State v. Hedrick

Annotate this Case

73 S.E.2d 904 (1953)

236 N.C. 727

STATE v. HEDRICK et al.

No. 653.

Supreme Court of North Carolina.

January 6, 1953.

*905 Atty. Gen. Harry McMullan, Asst. Atty. Gen. Ralph Moody, and Gerald F. White, Member of Staff, for the State.

Sharp & Robinson, Reidsville and Adam Younce, Greensboro, for J. Paul Snow, appellant.

JOHNSON, Justice.

The single question presented by this appeal is whether the evidence offered below was sufficient to take the case to the jury over the defendant Snow's motion for judgment as of nonsuit.

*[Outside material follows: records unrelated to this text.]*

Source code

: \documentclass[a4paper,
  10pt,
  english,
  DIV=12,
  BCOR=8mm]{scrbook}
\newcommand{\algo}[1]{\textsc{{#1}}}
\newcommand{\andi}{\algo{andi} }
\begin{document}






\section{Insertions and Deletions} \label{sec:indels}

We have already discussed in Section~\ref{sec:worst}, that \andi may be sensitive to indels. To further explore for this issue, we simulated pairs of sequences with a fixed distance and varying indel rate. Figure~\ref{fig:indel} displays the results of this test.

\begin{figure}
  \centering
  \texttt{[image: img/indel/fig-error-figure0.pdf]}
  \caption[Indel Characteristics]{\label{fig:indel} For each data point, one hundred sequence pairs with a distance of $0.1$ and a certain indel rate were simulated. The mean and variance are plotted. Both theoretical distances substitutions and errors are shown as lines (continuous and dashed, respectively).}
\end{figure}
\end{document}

A conspiracy may be defined as a combination or agreement between two or more persons to do an unlawful act or to do a lawful act in an unlawful way or by unlawful means. State v. Whiteside, 204 N.C. 710, 712, 169 S.E. 711; State v. Hicks, 233 N.C. 511, 64 S.E.2d 871; State v. Summerlin, 232 N.C. 333, 60 S.E.2d 322; State v. Davenport, 227 N.C. 475, 42 S.E.2d 686; State v. Lea, 203 N.C. 13, 164 S.E. 737. The unlawful combination is the essence of criminal conspiracy; thus the conspiracy is the crime, and not its execution. State v. Whiteside, supra; State v. Wrenn, 198 N.C. 260, 151 S.E. 261. "As soon as the union of wills for the unlawful *906 purpose is perfected, the offense of conspiracy is complete." State v. Knotts, 168 N.C. 173, 83 S.E. 972, 979. "No overt act is necessary to complete the crime of conspiracy." State v. Davenport, supra [227 N.C. 475, 42 S.E.2d 699].

Direct proof of conspiracy is not essential, for such is rarely obtainable. "It may be, and generally is, established by a number of indefinite acts, each of which, standing alone, might have little weight, but, taken collectively, they point unerringly to the existence of a conspiracy." State v. Whiteside, supra [204 N.C. 710, 169 S.E. 712].

It necessarily follows that the crime of conspiracy may be shown by circumstantial evidence. State v. Whiteside, supra; State v. Lea, supra; State v. Martin, 191 N.C. 404, 132 S.E. 16. See also State v. Needham, 235 N.C. 555, 71 S.E.2d 29; State v. Shook, 224 N.C. 728, 32 S.E.2d 329.

Here, the evidence tending to show that Snow transferred to Hedrick the certificate of title to a burned, nonexistent automobile, that Hedrick procured insurance based on this certificate, following which he reported the car stolen and filed claim for insurance benefits, with other related incriminating circumstances shown in evidence (not including the evidence of Hedrick's confession, admitted only against him), was sufficient to carry the case to the jury against Snow. The evidence offered by the defendants, if believed by the jury, may have recast the State's line of circumstantial evidence in such light as to have diluted its probative force before the jury to the point of not fulfilling the requirement that it exclude every reasonable hypothesis of innocence and point unerringly to the guilt of the defendants. State v. Needham, supra; State v. Shook, supra. Obviously, however, the jury in its composite wisdom, after hearing the testimony and observing the demeanor of the witnesses, disbelieved the defendants' evidence and resolved the issues against them. The record amply sustains the conviction and sentence on the conspiracy charge.

Whether the appealing defendant was properly convicted on the second and third counts in the bill, we need not now decide. His sentence on these consolidated counts was made to run concurrently with the sentence on the conspiracy count. Therefore, any errors in the failure of the court to nonsuit the case as to the second and third counts are harmless. State v. Beal, 199 N.C. 278, 154 S.E. 604; State v. Lea, supra; State v. Merritt, 231 N.C. 59, 55 S.E.2d 804; State v. Hicks, supra; State v. Bovender, 233 N.C. 683, 65 S.E.2d 323.

The verdict and judgment will be upheld.

No error.

PARKER, J., took no part in the consideration or decision of this case.